A Hint of Hype, A Taste of Illusion
November 14, 2009

They pour, sip and, with passion and snobbery, glorify or doom wines. But studies say the
wine-rating system is badly flawed. How the experts fare against a coin toss.

By LEONARD MLODINOW
Acting on an informant's tip, in June 1973, French tax inspectors barged into the offices of the 155-year-old Cruse et Fils Frères wine shippers. Eighteen men were eventually prosecuted by the French government, accused, among other things, of passing off humble wines from the Languedoc region as the noble and five-times-as-costly wine of Bordeaux. During the trial it came out that the Bordeaux wine merchants regularly defrauded foreigners. One vat of wine considered extremely inferior, for example, was labeled "Salable as Beaujolais to Americans."

Tia Gemmell/California State FairWines are poured at the California State Fair wine competition in June 2008.
.It was in this climate that in the 1970s a lawyer-turned-wine-critic named Robert M. Parker Jr. decided to aid consumers by assigning wines a grade on a 100-point scale. Today, critics like Mr. Parker exert enormous influence. The medals won at the 29 major U.S. wine competitions medals are considered so influential that wineries spend well over $1 million each year in entry fees.
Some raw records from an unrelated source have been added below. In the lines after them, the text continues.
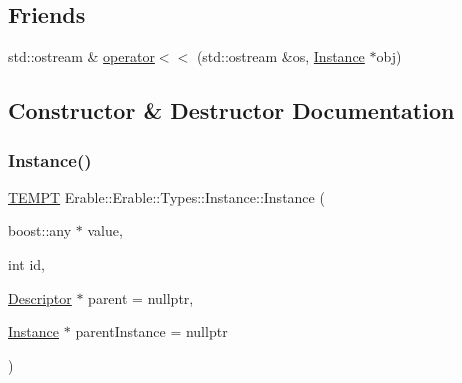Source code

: \subsection*{Friends}
\begin{DoxyCompactItemize}
\item 
std\+::ostream \& \mbox{\hyperlink{class_erable_1_1_erable_1_1_types_1_1_instance_ae9b0965c49bbbabb9d3642948541bc39}{operator$<$$<$}} (std\+::ostream \&os, \mbox{\hyperlink{class_erable_1_1_erable_1_1_types_1_1_instance}{Instance}} $\ast$obj)
\end{DoxyCompactItemize}


\subsection{Constructor \& Destructor Documentation}
\mbox{\label{class_erable_1_1_erable_1_1_types_1_1_instance_a6e906dbe06e9f00a801dd55d185c1ffd}} 
\subsubsection{\texorpdfstring{Instance()}{Instance()}\hspace{0.1cm}{\footnotesize\ttfamily [1/2]}}
{\footnotesize\ttfamily \mbox{\hyperlink{_v_m_global_8hpp_af309683c0c7b45cf126c8742c4251511}{T\+E\+M\+PT}} Erable\+::\+Erable\+::\+Types\+::\+Instance\+::\+Instance (\begin{DoxyParamCaption}\item[{boost\+::any $\ast$}]{value,  }\item[{int}]{id,  }\item[{\mbox{\hyperlink{class_erable_1_1_descriptor}{Descriptor}} $\ast$}]{parent = {\ttfamily nullptr},  }\item[{\mbox{\hyperlink{class_erable_1_1_erable_1_1_types_1_1_instance}{Instance}} $\ast$}]{parent\+Instance = {\ttfamily nullptr} }\end{DoxyParamCaption})\hspace{0.3cm}{\ttfamily [inline]}}

\mbox{\label{class_erable_1_1_erable_1_1_types_1_1_instance_a81e1063d389f60f07e678907ccaa0239}} 
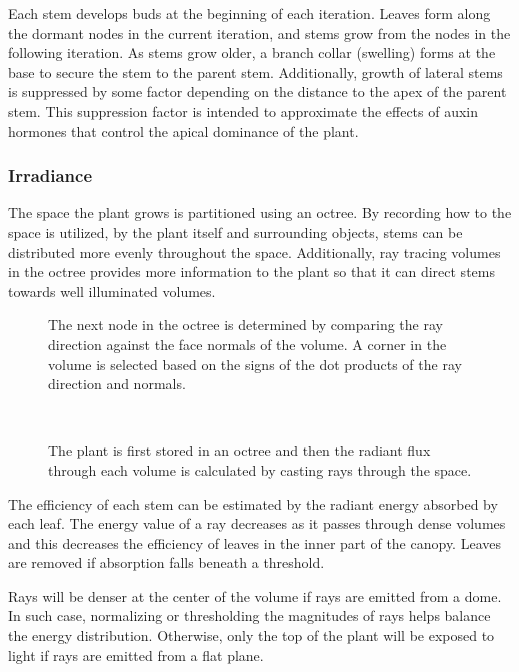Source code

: \documentclass[10pt]{article}
\begin{document}
Each stem develops buds at the beginning of each iteration. Leaves form along the dormant nodes in the current iteration, and stems grow from the nodes in the following iteration. As stems grow older, a branch collar (swelling) forms at the base to secure the stem to the parent stem. Additionally, growth of lateral stems is suppressed by some factor depending on the distance to the apex of the parent stem. This suppression factor is intended to approximate the effects of auxin hormones that control the apical dominance of the plant.

\subsubsection{Irradiance}
The space the plant grows is partitioned using an octree. By recording how to the space is utilized, by the plant itself and surrounding objects, stems can be distributed more evenly throughout the space. Additionally, ray tracing volumes in the octree provides more information to the plant so that it can direct stems towards well illuminated volumes.

\begin{figure}[H]
 \begin{minipage}[H]{0.48\textwidth}
  \centering
  
  \caption{The next node in the octree is determined by comparing the ray direction against the face normals of the volume. A corner in the volume is selected based on the signs of the dot products of the ray direction and normals.}
 \end{minipage}
 \hfill
 \begin{minipage}[H]{0.48\textwidth}
  \centering
   \\
  \caption{The plant is first stored in an octree and then the radiant flux through each volume is calculated by casting rays through the space.}
 \end{minipage}
\end{figure}

The efficiency of each stem can be estimated by the radiant energy absorbed by each leaf. The energy value of a ray decreases as it passes through dense volumes and this decreases the efficiency of leaves in the inner part of the canopy. Leaves are removed if absorption falls beneath a threshold.

Rays will be denser at the center of the volume if rays are emitted from a dome. In such case, normalizing or thresholding the magnitudes of rays helps balance the energy distribution. Otherwise, only the top of the plant will be exposed to light if rays are emitted from a flat plane.
\end{document}
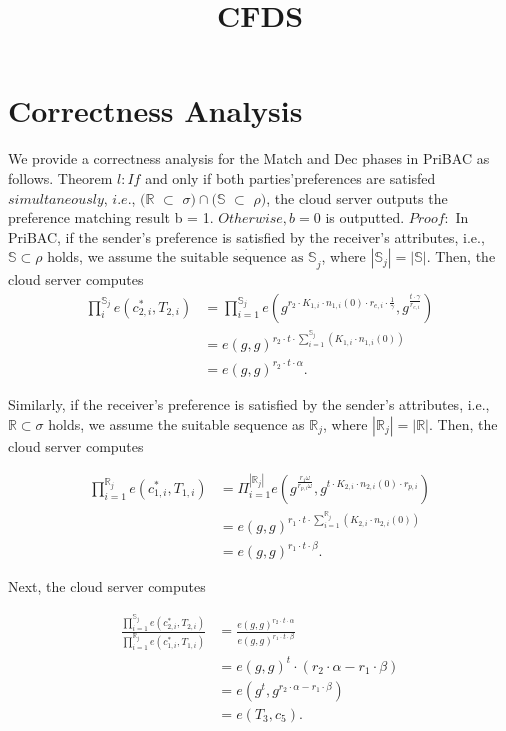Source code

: \documentclass[runningheads]{llncs}
\begin{document}
\title{CFDS}

\section{Correctness Analysis}
We provide a correctness analysis for the Match and Dec phases in PriBAC as follows.
Theorem $l:If$ and only if both parties’preferences are satisfed $simultaneously$, $i. e.$, $( \mathbb{R}$ $\subset$ $\sigma ) \cap ( \mathbb{S}$ $\subset$ $\rho )$, the cloud server outputs the preference matching result b = 1. $Otherwise,b=0$ is outputted.
$Proof{: }$ In PriBAC, if the sender's preference is satisfied by the receiver's attributes, i.e., $\mathbb{S}\subset\rho$ holds, we assume the $\dot{\text{suitable sequence as }\mathbb{S}}_j$, where $|\mathbb{S}_j|=|\mathbb{S}|.$ Then, the cloud server computes
$$\begin{aligned}\prod_i^{\mathbb{S}_j}e(c_{2,i}^*,T_{2,i})&=\prod_{i=1}^{\mathbb{S}_j}e(g^{r_2\cdot K_{1,i}\cdot n_{1,i}(0)\cdot r_{e,i}\cdot\frac{1}{\gamma}},g^{\frac{t\cdot\gamma}{r_{e,i}}})\\&=e(g,g)^{r_2\cdot t\cdot\sum_{i=1}^{\mathbb{S}_j}(K_{1,i}\cdot n_{1,i}(0))}\\&=e(g,g)^{r_2\cdot t\cdot\alpha}.\end{aligned}$$

Similarly, if the receiver's preference is satisfied by the sender's attributes, i.e., $\mathbb{R}\subset\sigma$ holds, we assume the suitable sequence as $\mathbb{R}_j$, where $|\mathbb{R}_j|=|\mathbb{R}|.$ Then, the cloud server computes

$$\begin{aligned}\prod_{i=1}^{\mathbb{R}_j}e(c_{1,i}^*,T_{1,i})&=\Pi_{i=1}^{|\mathbb{R}_j|}e(g^{\frac{r_1\omega}{r_{p,i}\omega}},g^{t\cdot K_{2,i}\cdot n_{2,i}(0)\cdot r_{p,i}})\\&=e(g,g)^{r_1\cdot t\cdot\sum_{i=1}^{\mathbb{R}_j}(K_{2,i}\cdot n_{2,i}(0))}\\&=e(g,g)^{r_1\cdot t\cdot\beta}.\end{aligned}$$

Next, the cloud server computes

$$\begin{aligned}\frac{\prod_{i=1}^{\mathbb{S}_j}e(c_{2,i}^*,T_{2,i})}{\prod_{i=1}^{\mathbb{R}_j}e(c_{1,i}^*,T_{1,i})}&=\frac{e(g,g)^{r_2\cdot t\cdot\alpha}}{e(g,g)^{r_1\cdot t\cdot\beta}}\\&=e(g,g)^t\cdot(r_2\cdot\alpha-r_1\cdot\beta)\\&=e(g^t,g^{r_2\cdot\alpha-r_1\cdot\beta})\\&=e(T_3,c_5).\end{aligned}$$
\end{document}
According to a 2001 study of Bordeaux wines, a one-point bump in Robert Parker's wine ratings averages equates to a 7% increase in price, and the price difference can be much greater at the high end.

Given the high price of wine and the enormous number of choices, a system in which industry experts comb through the forest of wines, judge them, and offer consumers the meaningful shortcut of medals and ratings makes sense.

But what if the successive judgments of the same wine, by the same wine expert, vary so widely that the ratings and medals on which wines base their reputations are merely a powerful illusion? That is the conclusion reached in two recent papers in the Journal of Wine Economics.

Both articles were authored by the same man, a unique blend of winemaker, scientist and statistician. The unlikely revolutionary is a soft-spoken fellow named Robert Hodgson, a retired professor who taught statistics at Humboldt State University. Since 1976, Mr. Hodgson has also been the proprietor of Fieldbrook Winery, a small operation that puts out about 10 wines each year, selling 1,500 cases

A few years ago, Mr. Hodgson began wondering how wines, such as his own, can win a gold medal at one competition, and "end up in the pooper" at others. He decided to take a course in wine judging, and met G.M "Pooch" Pucilowski, chief judge at the California State Fair wine competition, North America's oldest and most prestigious. Mr. Hodgson joined the Wine Competition's advisory board, and eventually "begged" to run a controlled scientific study of the tastings, conducted in the same manner as the real-world tastings. The board agreed, but expected the results to be kept confidential.

There is a rich history of scientific research questioning whether wine experts can really make the fine taste distinctions they claim. For example, a 1996 study in the Journal of Experimental Psychology showed that even flavor-trained professionals cannot reliably identify more than three or four components in a mixture, although wine critics regularly report tasting six or more. There are eight in this description, from The Wine News, as quoted on wine.com, of a Silverado Limited Reserve Cabernet Sauvignon 2005 that sells for more than $100 a bottle: "Dusty, chalky scents followed by mint, plum, tobacco and leather. Tasty cherry with smoky oak accents…" Another publication, The Wine Advocate, describes a wine as having "promising aromas of lavender, roasted herbs, blueberries, and black currants." What is striking about this pair of descriptions is that, although they are very different, they are descriptions of the same Cabernet. One taster lists eight flavors and scents, the other four, and not one of them coincide.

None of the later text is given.